START RECORDS TO USE

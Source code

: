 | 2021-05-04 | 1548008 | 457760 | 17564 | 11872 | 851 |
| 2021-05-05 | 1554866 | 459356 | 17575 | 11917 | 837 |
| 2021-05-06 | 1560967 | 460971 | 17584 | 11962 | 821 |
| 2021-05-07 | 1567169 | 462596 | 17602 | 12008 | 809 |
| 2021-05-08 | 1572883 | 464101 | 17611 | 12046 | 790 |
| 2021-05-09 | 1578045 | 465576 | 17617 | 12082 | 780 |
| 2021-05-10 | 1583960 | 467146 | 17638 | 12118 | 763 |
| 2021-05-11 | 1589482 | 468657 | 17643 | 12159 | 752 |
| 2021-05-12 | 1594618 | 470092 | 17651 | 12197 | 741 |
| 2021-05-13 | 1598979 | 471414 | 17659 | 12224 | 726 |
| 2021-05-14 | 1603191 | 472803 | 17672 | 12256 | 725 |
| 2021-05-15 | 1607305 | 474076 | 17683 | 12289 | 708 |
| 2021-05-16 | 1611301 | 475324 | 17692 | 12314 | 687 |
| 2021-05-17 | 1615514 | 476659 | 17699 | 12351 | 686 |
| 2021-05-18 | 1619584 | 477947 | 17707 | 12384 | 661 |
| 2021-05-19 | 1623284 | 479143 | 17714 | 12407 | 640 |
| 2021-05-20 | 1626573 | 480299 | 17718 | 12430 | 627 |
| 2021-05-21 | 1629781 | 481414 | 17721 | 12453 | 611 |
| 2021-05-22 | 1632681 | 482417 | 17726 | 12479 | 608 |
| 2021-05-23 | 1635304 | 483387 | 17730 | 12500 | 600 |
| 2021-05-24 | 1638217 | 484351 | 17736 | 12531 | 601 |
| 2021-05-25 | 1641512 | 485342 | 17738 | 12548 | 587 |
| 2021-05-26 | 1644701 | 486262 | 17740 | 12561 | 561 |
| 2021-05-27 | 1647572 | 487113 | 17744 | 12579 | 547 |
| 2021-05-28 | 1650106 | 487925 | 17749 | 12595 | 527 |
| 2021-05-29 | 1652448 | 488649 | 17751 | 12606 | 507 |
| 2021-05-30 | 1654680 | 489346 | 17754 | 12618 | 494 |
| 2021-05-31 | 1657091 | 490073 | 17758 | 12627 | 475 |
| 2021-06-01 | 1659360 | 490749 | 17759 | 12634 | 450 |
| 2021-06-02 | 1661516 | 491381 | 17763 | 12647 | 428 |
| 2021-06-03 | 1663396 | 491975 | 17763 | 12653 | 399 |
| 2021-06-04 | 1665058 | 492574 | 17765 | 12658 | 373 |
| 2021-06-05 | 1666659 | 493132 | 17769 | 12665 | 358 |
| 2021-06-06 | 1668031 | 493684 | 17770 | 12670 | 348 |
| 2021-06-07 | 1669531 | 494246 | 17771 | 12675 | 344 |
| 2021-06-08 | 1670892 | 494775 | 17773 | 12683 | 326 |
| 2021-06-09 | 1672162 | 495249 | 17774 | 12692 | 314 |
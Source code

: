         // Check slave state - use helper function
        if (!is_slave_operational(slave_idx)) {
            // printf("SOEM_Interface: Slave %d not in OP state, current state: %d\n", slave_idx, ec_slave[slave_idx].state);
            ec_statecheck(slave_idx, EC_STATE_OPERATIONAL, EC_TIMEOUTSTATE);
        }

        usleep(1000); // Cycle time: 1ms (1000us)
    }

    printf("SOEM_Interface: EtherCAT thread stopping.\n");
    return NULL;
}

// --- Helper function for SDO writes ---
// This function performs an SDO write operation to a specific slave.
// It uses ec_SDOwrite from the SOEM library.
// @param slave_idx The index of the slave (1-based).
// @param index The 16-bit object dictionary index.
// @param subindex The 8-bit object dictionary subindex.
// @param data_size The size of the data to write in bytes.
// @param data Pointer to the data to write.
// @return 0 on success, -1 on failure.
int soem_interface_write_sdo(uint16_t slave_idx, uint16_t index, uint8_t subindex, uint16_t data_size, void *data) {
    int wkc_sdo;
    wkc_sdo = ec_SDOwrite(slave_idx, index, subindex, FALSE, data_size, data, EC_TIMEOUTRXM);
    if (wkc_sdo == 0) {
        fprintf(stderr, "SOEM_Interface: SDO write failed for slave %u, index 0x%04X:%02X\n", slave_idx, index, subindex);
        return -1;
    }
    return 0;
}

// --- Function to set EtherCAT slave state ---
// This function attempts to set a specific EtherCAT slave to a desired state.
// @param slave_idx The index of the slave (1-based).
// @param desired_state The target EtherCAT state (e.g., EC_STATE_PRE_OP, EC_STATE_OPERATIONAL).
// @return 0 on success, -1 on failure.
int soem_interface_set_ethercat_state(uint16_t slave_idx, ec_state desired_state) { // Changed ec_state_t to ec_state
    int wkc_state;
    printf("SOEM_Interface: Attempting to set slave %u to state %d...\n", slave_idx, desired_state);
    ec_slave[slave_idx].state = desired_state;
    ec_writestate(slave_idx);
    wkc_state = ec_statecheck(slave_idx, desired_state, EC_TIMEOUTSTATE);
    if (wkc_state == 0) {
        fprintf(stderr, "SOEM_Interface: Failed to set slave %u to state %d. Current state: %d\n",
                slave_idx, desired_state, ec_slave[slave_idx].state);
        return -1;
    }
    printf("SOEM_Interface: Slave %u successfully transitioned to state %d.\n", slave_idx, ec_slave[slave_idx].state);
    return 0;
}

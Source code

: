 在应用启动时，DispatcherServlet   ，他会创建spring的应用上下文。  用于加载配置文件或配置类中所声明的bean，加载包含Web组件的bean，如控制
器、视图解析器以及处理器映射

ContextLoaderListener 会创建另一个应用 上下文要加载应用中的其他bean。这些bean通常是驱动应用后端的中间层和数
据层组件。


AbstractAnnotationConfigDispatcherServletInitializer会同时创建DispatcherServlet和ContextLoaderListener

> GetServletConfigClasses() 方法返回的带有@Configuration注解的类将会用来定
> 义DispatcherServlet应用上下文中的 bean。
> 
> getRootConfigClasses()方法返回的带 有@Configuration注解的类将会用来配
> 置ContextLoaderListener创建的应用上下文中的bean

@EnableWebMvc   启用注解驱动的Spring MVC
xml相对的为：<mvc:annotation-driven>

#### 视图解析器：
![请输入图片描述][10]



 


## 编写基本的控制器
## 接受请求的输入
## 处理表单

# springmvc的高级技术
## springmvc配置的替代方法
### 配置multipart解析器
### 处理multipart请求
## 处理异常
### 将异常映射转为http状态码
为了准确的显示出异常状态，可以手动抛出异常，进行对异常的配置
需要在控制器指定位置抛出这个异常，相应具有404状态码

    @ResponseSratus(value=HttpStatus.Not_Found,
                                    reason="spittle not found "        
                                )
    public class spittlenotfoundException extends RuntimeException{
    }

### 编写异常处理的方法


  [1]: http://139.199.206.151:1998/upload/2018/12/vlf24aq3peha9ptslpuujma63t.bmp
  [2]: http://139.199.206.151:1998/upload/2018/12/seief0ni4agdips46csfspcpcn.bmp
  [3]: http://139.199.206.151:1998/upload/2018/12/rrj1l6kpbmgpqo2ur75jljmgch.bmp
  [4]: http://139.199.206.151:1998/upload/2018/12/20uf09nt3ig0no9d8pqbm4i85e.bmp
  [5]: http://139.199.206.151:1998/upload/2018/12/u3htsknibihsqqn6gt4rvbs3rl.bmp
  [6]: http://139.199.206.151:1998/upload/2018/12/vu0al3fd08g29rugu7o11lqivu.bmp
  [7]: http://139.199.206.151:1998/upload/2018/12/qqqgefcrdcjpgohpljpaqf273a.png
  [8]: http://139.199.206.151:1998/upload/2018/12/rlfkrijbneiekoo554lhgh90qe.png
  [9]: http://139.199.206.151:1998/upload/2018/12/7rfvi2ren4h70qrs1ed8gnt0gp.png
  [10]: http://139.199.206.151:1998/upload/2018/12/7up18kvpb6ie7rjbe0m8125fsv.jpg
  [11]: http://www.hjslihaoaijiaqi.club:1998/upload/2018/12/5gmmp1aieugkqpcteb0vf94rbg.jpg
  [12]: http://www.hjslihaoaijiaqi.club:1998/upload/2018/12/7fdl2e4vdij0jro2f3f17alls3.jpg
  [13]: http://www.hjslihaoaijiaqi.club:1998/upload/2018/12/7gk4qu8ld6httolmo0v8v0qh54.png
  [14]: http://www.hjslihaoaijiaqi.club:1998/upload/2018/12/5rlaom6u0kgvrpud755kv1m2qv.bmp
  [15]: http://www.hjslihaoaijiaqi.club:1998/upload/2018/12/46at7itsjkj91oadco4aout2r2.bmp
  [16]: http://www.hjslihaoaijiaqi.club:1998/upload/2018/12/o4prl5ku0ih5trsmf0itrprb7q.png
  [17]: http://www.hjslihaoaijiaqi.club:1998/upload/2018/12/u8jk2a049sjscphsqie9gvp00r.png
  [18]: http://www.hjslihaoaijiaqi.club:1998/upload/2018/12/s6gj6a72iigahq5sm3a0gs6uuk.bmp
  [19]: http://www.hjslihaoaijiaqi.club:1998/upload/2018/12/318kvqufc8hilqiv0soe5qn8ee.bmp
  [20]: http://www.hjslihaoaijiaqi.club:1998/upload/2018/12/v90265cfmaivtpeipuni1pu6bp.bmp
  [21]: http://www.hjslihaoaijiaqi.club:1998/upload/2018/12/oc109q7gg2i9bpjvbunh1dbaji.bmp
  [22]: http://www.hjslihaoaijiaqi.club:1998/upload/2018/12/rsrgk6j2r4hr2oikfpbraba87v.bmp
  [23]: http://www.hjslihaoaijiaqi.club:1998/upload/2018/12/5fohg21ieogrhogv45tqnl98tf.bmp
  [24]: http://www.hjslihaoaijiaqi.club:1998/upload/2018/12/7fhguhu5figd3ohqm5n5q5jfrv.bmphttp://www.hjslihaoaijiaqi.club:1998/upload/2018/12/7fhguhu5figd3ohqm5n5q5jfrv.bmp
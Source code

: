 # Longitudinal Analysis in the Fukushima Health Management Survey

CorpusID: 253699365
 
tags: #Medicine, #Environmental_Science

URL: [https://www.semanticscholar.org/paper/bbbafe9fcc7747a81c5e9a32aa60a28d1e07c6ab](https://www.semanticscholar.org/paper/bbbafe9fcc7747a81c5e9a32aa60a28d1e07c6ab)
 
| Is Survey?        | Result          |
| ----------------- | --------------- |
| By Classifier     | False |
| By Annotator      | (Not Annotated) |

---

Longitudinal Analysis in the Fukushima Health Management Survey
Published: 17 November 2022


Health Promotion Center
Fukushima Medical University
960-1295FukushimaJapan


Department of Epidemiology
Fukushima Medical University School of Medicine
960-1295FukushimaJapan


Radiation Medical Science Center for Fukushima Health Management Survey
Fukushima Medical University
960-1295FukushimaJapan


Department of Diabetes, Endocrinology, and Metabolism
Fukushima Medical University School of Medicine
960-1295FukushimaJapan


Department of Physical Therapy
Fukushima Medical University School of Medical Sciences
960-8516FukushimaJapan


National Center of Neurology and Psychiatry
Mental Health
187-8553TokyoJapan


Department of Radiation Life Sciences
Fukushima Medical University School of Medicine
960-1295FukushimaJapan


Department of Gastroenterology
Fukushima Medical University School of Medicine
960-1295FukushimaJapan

END RECORDS TO USE

Only the lines from the first line of the records through the one containing "12008 | 809 |" should be reproduced, exactly, with both of them included.

Source code

: | 2021-05-04 | 1548008 | 457760 | 17564 | 11872 | 851 |
| 2021-05-05 | 1554866 | 459356 | 17575 | 11917 | 837 |
| 2021-05-06 | 1560967 | 460971 | 17584 | 11962 | 821 |
| 2021-05-07 | 1567169 | 462596 | 17602 | 12008 | 809 |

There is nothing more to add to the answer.